- _Extracted entries_
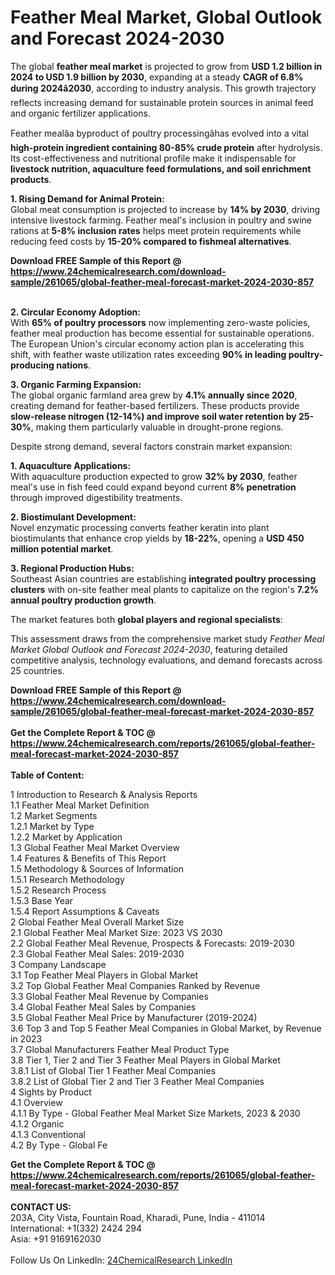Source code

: <h1>Feather Meal Market, Global Outlook and Forecast 2024-2030</h1><p>The global <strong>feather meal market</strong> is projected to grow from <strong>USD 1.2 billion in 2024 to USD 1.9 billion by 2030</strong>, expanding at a steady <strong>CAGR of 6.8% during 2024â2030</strong>, according to industry analysis. This growth trajectory reflects increasing demand for sustainable protein sources in animal feed and organic fertilizer applications.</p><p>Feather mealâa byproduct of poultry processingâhas evolved into a vital <strong>high-protein ingredient containing 80-85% crude protein</strong> after hydrolysis. Its cost-effectiveness and nutritional profile make it indispensable for <strong>livestock nutrition, aquaculture feed formulations, and soil enrichment products</strong>.</p><p><strong>1. Rising Demand for Animal Protein:</strong><br>
Global meat consumption is projected to increase by <strong>14% by 2030</strong>, driving intensive livestock farming. Feather meal's inclusion in poultry and swine rations at <strong>5-8% inclusion rates</strong> helps meet protein requirements while reducing feed costs by <strong>15-20% compared to fishmeal alternatives</strong>.</p><div><b>Download FREE Sample of this Report @ 
            <a href="https://www.24chemicalresearch.com/download-sample/261065/global-feather-meal-forecast-market-2024-2030-857">
            https://www.24chemicalresearch.com/download-sample/261065/global-feather-meal-forecast-market-2024-2030-857</a></b></div><br><p><strong>2. Circular Economy Adoption:</strong><br>
With <strong>65% of poultry processors</strong> now implementing zero-waste policies, feather meal production has become essential for sustainable operations. The European Union's circular economy action plan is accelerating this shift, with feather waste utilization rates exceeding <strong>90% in leading poultry-producing nations</strong>.</p><p><strong>3. Organic Farming Expansion:</strong><br>
The global organic farmland area grew by <strong>4.1% annually since 2020</strong>, creating demand for feather-based fertilizers. These products provide <strong>slow-release nitrogen (12-14%) and improve soil water retention by 25-30%</strong>, making them particularly valuable in drought-prone regions.</p><p>Despite strong demand, several factors constrain market expansion:</p><p><strong>1. Aquaculture Applications:</strong><br>
With aquaculture production expected to grow <strong>32% by 2030</strong>, feather meal's use in fish feed could expand beyond current <strong>8% penetration</strong> through improved digestibility treatments.</p><p><strong>2. Biostimulant Development:</strong><br>
Novel enzymatic processing converts feather keratin into plant biostimulants that enhance crop yields by <strong>18-22%</strong>, opening a <strong>USD 450 million potential market</strong>.</p><p><strong>3. Regional Production Hubs:</strong><br>
Southeast Asian countries are establishing <strong>integrated poultry processing clusters</strong> with on-site feather meal plants to capitalize on the region's <strong>7.2% annual poultry production growth</strong>.</p><p>The market features both <strong>global players and regional specialists</strong>:</p><p>This assessment draws from the comprehensive market study <em>Feather Meal Market Global Outlook and Forecast 2024-2030</em>, featuring detailed competitive analysis, technology evaluations, and demand forecasts across 25 countries.</p><div><b>Download FREE Sample of this Report @ 
            <a href="https://www.24chemicalresearch.com/download-sample/261065/global-feather-meal-forecast-market-2024-2030-857">
            https://www.24chemicalresearch.com/download-sample/261065/global-feather-meal-forecast-market-2024-2030-857</a></b></div><br><div><b>Get the Complete Report & TOC @ 
            <a href="https://www.24chemicalresearch.com/reports/261065/global-feather-meal-forecast-market-2024-2030-857">
            https://www.24chemicalresearch.com/reports/261065/global-feather-meal-forecast-market-2024-2030-857</a></b></div><br>
            <b>Table of Content:</b><p>1 Introduction to Research & Analysis Reports<br />
    1.1 Feather Meal Market Definition<br />
    1.2 Market Segments<br />
        1.2.1 Market by Type<br />
        1.2.2 Market by Application<br />
    1.3 Global Feather Meal Market Overview<br />
    1.4 Features & Benefits of This Report<br />
    1.5 Methodology & Sources of Information<br />
        1.5.1 Research Methodology<br />
        1.5.2 Research Process<br />
        1.5.3 Base Year<br />
        1.5.4 Report Assumptions & Caveats<br />
2 Global Feather Meal Overall Market Size<br />
    2.1 Global Feather Meal Market Size: 2023 VS 2030<br />
    2.2 Global Feather Meal Revenue, Prospects & Forecasts: 2019-2030<br />
    2.3 Global Feather Meal Sales: 2019-2030<br />
3 Company Landscape<br />
    3.1 Top Feather Meal Players in Global Market<br />
    3.2 Top Global Feather Meal Companies Ranked by Revenue<br />
    3.3 Global Feather Meal Revenue by Companies<br />
    3.4 Global Feather Meal Sales by Companies<br />
    3.5 Global Feather Meal Price by Manufacturer (2019-2024)<br />
    3.6 Top 3 and Top 5 Feather Meal Companies in Global Market, by Revenue in 2023<br />
    3.7 Global Manufacturers Feather Meal Product Type<br />
    3.8 Tier 1, Tier 2 and Tier 3 Feather Meal Players in Global Market<br />
        3.8.1 List of Global Tier 1 Feather Meal Companies<br />
        3.8.2 List of Global Tier 2 and Tier 3 Feather Meal Companies<br />
4 Sights by Product<br />
    4.1 Overview<br />
        4.1.1 By Type - Global Feather Meal Market Size Markets, 2023 & 2030<br />
        4.1.2 Organic<br />
        4.1.3 Conventional<br />
    4.2 By Type - Global Fe</p><div><b>Get the Complete Report & TOC @ 
            <a href="https://www.24chemicalresearch.com/reports/261065/global-feather-meal-forecast-market-2024-2030-857">
            https://www.24chemicalresearch.com/reports/261065/global-feather-meal-forecast-market-2024-2030-857</a></b></div><br><b>CONTACT US:</b><br>
            203A, City Vista, Fountain Road, Kharadi, Pune, India - 411014<br>
            International: +1(332) 2424 294<br>
            Asia: +91 9169162030 <br><br>
            Follow Us On LinkedIn: <a href="https://www.linkedin.com/company/24chemicalresearch/">24ChemicalResearch LinkedIn</a>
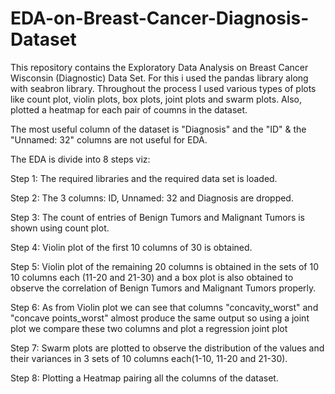 # EDA-on-Breast-Cancer-Diagnosis-Dataset

This repository contains the Exploratory Data Analysis on Breast Cancer Wisconsin (Diagnostic) Data Set.
For this i used the pandas library along with seabron library.
Throughout the process I used various types of plots like count plot, violin plots, box plots, joint plots and swarm plots.
Also, plotted a heatmap for each pair of coumns in the dataset.


The most useful column of the dataset is "Diagnosis" and the "ID" & the "Unnamed: 32" columns are not useful for EDA.


The EDA is divide into 8 steps viz:

Step 1: The required libraries and the required data set is loaded.

Step 2: The 3 columns: ID, Unnamed: 32 and Diagnosis are dropped.

Step 3: The count of entries of Benign Tumors and Malignant Tumors is shown using count plot.

Step 4: Violin plot of the first 10 columns of 30 is obtained.

Step 5: Violin plot of the remaining 20 columns is obtained in the sets of 10 10 columns each (11-20 and 21-30) and a box plot is also obtained to observe the correlation of Benign Tumors and Malignant Tumors properly.

Step 6: As from Violin plot we can see that columns "concavity_worst" and "concave points_worst" almost produce the same output so using a joint plot we compare these two columns and plot a regression joint plot

Step 7: Swarm plots are plotted to observe the distribution of the values and their variances in 3 sets of 10 columns each(1-10, 11-20 and 21-30).

Step 8: Plotting a Heatmap pairing all the columns of the dataset.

- _Assignment_
Print out the records in full and exactly, dropping every picture.

- _Output for this exercise_
Source code

: <h1>Feather Meal Market, Global Outlook and Forecast 2024-2030</h1><p>The global <strong>feather meal market</strong> is projected to grow from <strong>USD 1.2 billion in 2024 to USD 1.9 billion by 2030</strong>, expanding at a steady <strong>CAGR of 6.8% during 2024â2030</strong>, according to industry analysis. This growth trajectory reflects increasing demand for sustainable protein sources in animal feed and organic fertilizer applications.</p><p>Feather mealâa byproduct of poultry processingâhas evolved into a vital <strong>high-protein ingredient containing 80-85% crude protein</strong> after hydrolysis. Its cost-effectiveness and nutritional profile make it indispensable for <strong>livestock nutrition, aquaculture feed formulations, and soil enrichment products</strong>.</p><p><strong>1. Rising Demand for Animal Protein:</strong><br>
Global meat consumption is projected to increase by <strong>14% by 2030</strong>, driving intensive livestock farming. Feather meal's inclusion in poultry and swine rations at <strong>5-8% inclusion rates</strong> helps meet protein requirements while reducing feed costs by <strong>15-20% compared to fishmeal alternatives</strong>.</p><div><b>Download FREE Sample of this Report @ 
            <a href="https://www.24chemicalresearch.com/download-sample/261065/global-feather-meal-forecast-market-2024-2030-857">
            https://www.24chemicalresearch.com/download-sample/261065/global-feather-meal-forecast-market-2024-2030-857</a></b></div><br><p><strong>2. Circular Economy Adoption:</strong><br>
With <strong>65% of poultry processors</strong> now implementing zero-waste policies, feather meal production has become essential for sustainable operations. The European Union's circular economy action plan is accelerating this shift, with feather waste utilization rates exceeding <strong>90% in leading poultry-producing nations</strong>.</p><p><strong>3. Organic Farming Expansion:</strong><br>
The global organic farmland area grew by <strong>4.1% annually since 2020</strong>, creating demand for feather-based fertilizers. These products provide <strong>slow-release nitrogen (12-14%) and improve soil water retention by 25-30%</strong>, making them particularly valuable in drought-prone regions.</p><p>Despite strong demand, several factors constrain market expansion:</p><p><strong>1. Aquaculture Applications:</strong><br>
With aquaculture production expected to grow <strong>32% by 2030</strong>, feather meal's use in fish feed could expand beyond current <strong>8% penetration</strong> through improved digestibility treatments.</p><p><strong>2. Biostimulant Development:</strong><br>
Novel enzymatic processing converts feather keratin into plant biostimulants that enhance crop yields by <strong>18-22%</strong>, opening a <strong>USD 450 million potential market</strong>.</p><p><strong>3. Regional Production Hubs:</strong><br>
Southeast Asian countries are establishing <strong>integrated poultry processing clusters</strong> with on-site feather meal plants to capitalize on the region's <strong>7.2% annual poultry production growth</strong>.</p><p>The market features both <strong>global players and regional specialists</strong>:</p><p>This assessment draws from the comprehensive market study <em>Feather Meal Market Global Outlook and Forecast 2024-2030</em>, featuring detailed competitive analysis, technology evaluations, and demand forecasts across 25 countries.</p><div><b>Download FREE Sample of this Report @ 
            <a href="https://www.24chemicalresearch.com/download-sample/261065/global-feather-meal-forecast-market-2024-2030-857">
            https://www.24chemicalresearch.com/download-sample/261065/global-feather-meal-forecast-market-2024-2030-857</a></b></div><br><div><b>Get the Complete Report & TOC @ 
            <a href="https://www.24chemicalresearch.com/reports/261065/global-feather-meal-forecast-market-2024-2030-857">
            https://www.24chemicalresearch.com/reports/261065/global-feather-meal-forecast-market-2024-2030-857</a></b></div><br>
            <b>Table of Content:</b><p>1 Introduction to Research & Analysis Reports<br />
    1.1 Feather Meal Market Definition<br />
    1.2 Market Segments<br />
        1.2.1 Market by Type<br />
        1.2.2 Market by Application<br />
    1.3 Global Feather Meal Market Overview<br />
    1.4 Features & Benefits of This Report<br />
    1.5 Methodology & Sources of Information<br />
        1.5.1 Research Methodology<br />
        1.5.2 Research Process<br />
        1.5.3 Base Year<br />
        1.5.4 Report Assumptions & Caveats<br />
2 Global Feather Meal Overall Market Size<br />
    2.1 Global Feather Meal Market Size: 2023 VS 2030<br />
    2.2 Global Feather Meal Revenue, Prospects & Forecasts: 2019-2030<br />
    2.3 Global Feather Meal Sales: 2019-2030<br />
3 Company Landscape<br />
    3.1 Top Feather Meal Players in Global Market<br />
    3.2 Top Global Feather Meal Companies Ranked by Revenue<br />
    3.3 Global Feather Meal Revenue by Companies<br />
    3.4 Global Feather Meal Sales by Companies<br />
    3.5 Global Feather Meal Price by Manufacturer (2019-2024)<br />
    3.6 Top 3 and Top 5 Feather Meal Companies in Global Market, by Revenue in 2023<br />
    3.7 Global Manufacturers Feather Meal Product Type<br />
    3.8 Tier 1, Tier 2 and Tier 3 Feather Meal Players in Global Market<br />
        3.8.1 List of Global Tier 1 Feather Meal Companies<br />
        3.8.2 List of Global Tier 2 and Tier 3 Feather Meal Companies<br />
4 Sights by Product<br />
    4.1 Overview<br />
        4.1.1 By Type - Global Feather Meal Market Size Markets, 2023 & 2030<br />
        4.1.2 Organic<br />
        4.1.3 Conventional<br />
    4.2 By Type - Global Fe</p><div><b>Get the Complete Report & TOC @ 
            <a href="https://www.24chemicalresearch.com/reports/261065/global-feather-meal-forecast-market-2024-2030-857">
            https://www.24chemicalresearch.com/reports/261065/global-feather-meal-forecast-market-2024-2030-857</a></b></div><br><b>CONTACT US:</b><br>
            203A, City Vista, Fountain Road, Kharadi, Pune, India - 411014<br>
            International: +1(332) 2424 294<br>
            Asia: +91 9169162030 <br><br>
            Follow Us On LinkedIn: <a href="https://www.linkedin.com/company/24chemicalresearch/">24ChemicalResearch LinkedIn</a>
 # EDA-on-Breast-Cancer-Diagnosis-Dataset

This repository contains the Exploratory Data Analysis on Breast Cancer Wisconsin (Diagnostic) Data Set.
For this i used the pandas library along with seabron library.
Throughout the process I used various types of plots like count plot, violin plots, box plots, joint plots and swarm plots.
Also, plotted a heatmap for each pair of coumns in the dataset.


The most useful column of the dataset is "Diagnosis" and the "ID" & the "Unnamed: 32" columns are not useful for EDA.


The EDA is divide into 8 steps viz:

Step 1: The required libraries and the required data set is loaded.

Step 2: The 3 columns: ID, Unnamed: 32 and Diagnosis are dropped.

Step 3: The count of entries of Benign Tumors and Malignant Tumors is shown using count plot.

Step 4: Violin plot of the first 10 columns of 30 is obtained.

Step 5: Violin plot of the remaining 20 columns is obtained in the sets of 10 10 columns each (11-20 and 21-30) and a box plot is also obtained to observe the correlation of Benign Tumors and Malignant Tumors properly.

Step 6: As from Violin plot we can see that columns "concavity_worst" and "concave points_worst" almost produce the same output so using a joint plot we compare these two columns and plot a regression joint plot

Step 7: Swarm plots are plotted to observe the distribution of the values and their variances in 3 sets of 10 columns each(1-10, 11-20 and 21-30).

Step 8: Plotting a Heatmap pairing all the columns of the dataset.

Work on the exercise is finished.